Dataset items

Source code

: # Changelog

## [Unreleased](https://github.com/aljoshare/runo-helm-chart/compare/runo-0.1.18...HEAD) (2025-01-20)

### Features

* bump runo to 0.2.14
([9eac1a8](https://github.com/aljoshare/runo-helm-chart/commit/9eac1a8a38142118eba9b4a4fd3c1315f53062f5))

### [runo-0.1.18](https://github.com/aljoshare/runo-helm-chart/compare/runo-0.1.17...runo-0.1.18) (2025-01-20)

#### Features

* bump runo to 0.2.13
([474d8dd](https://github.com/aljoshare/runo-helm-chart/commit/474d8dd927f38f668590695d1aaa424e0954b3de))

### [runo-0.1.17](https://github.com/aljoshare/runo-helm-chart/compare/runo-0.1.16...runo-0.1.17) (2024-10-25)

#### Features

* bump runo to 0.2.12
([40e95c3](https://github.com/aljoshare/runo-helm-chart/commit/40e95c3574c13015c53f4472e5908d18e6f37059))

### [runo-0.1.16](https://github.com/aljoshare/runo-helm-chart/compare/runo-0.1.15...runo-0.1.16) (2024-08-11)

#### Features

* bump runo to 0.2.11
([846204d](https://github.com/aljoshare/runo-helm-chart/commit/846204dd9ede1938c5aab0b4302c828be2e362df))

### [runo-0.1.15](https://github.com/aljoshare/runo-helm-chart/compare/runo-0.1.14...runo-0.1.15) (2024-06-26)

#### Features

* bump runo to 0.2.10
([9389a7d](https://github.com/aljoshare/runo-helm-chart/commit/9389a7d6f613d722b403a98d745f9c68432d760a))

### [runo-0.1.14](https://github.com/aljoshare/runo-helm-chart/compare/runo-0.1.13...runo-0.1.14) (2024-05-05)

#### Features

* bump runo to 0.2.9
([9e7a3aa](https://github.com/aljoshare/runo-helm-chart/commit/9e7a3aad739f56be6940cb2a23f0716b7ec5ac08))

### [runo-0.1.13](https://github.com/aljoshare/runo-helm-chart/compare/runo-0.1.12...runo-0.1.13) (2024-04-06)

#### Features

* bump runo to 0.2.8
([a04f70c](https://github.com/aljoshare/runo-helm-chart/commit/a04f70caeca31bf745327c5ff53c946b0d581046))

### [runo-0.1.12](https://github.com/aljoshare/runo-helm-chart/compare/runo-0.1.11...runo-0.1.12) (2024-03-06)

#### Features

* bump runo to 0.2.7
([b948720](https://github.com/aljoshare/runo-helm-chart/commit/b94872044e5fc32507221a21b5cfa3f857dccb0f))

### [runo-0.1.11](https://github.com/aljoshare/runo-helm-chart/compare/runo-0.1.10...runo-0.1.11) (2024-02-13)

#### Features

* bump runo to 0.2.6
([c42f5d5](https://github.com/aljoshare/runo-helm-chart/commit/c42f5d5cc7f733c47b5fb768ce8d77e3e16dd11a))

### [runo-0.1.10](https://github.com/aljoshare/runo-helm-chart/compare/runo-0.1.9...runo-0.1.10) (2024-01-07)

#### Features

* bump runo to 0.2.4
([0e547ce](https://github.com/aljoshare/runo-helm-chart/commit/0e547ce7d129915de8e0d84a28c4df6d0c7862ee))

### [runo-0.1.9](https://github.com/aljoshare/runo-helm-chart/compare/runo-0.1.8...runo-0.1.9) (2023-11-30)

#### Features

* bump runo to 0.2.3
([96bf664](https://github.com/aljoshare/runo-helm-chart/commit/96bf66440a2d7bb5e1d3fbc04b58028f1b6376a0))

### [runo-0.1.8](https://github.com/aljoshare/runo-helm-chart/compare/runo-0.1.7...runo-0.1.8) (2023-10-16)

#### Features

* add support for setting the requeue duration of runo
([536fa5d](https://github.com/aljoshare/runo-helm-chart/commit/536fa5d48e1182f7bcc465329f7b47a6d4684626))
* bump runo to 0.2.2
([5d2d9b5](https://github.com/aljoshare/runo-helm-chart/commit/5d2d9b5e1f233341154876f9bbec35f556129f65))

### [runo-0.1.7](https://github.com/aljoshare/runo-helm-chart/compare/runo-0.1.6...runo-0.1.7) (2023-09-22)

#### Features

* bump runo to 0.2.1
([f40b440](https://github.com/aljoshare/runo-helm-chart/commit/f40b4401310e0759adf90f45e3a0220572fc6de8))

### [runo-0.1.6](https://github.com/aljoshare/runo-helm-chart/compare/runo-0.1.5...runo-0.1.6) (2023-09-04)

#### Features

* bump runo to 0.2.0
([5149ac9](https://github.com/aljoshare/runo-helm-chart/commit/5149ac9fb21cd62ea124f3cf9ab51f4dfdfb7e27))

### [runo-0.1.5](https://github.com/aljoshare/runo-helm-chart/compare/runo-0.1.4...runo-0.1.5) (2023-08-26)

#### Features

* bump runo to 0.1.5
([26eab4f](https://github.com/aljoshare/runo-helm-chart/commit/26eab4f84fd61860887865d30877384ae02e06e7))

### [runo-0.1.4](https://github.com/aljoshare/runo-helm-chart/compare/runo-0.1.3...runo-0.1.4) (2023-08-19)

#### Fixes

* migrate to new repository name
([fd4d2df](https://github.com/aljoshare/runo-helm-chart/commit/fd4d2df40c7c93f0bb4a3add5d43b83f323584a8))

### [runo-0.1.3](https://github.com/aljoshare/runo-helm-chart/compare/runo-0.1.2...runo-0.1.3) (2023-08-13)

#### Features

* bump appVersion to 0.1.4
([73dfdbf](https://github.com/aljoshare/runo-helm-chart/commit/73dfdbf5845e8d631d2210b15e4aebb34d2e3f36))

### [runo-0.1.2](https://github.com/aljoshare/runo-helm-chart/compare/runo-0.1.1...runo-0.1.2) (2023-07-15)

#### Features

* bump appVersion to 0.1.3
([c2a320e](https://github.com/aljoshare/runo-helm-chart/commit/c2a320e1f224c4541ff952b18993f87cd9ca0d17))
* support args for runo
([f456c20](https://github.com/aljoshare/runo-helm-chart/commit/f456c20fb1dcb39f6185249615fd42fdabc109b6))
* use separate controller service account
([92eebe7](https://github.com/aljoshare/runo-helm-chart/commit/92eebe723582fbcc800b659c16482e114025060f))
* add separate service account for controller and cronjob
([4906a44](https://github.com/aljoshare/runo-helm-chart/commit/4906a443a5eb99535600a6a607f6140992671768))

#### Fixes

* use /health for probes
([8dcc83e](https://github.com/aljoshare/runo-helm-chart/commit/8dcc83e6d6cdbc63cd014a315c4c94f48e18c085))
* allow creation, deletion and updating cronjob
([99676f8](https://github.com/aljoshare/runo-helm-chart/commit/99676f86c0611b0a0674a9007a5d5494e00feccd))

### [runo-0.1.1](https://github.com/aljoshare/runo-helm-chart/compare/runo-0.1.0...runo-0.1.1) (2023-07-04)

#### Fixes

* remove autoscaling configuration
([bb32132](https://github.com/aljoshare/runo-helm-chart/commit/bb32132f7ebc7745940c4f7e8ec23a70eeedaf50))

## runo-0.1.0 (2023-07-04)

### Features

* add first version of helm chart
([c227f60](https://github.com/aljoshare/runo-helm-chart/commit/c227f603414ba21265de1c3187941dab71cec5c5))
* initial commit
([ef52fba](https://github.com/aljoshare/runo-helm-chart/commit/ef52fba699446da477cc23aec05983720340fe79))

# Aim of the task
Lines from the records above that hold "controller" are the ones to list.

# Answer to the exercise
* use separate controller service account
* add separate service account for controller and cronjob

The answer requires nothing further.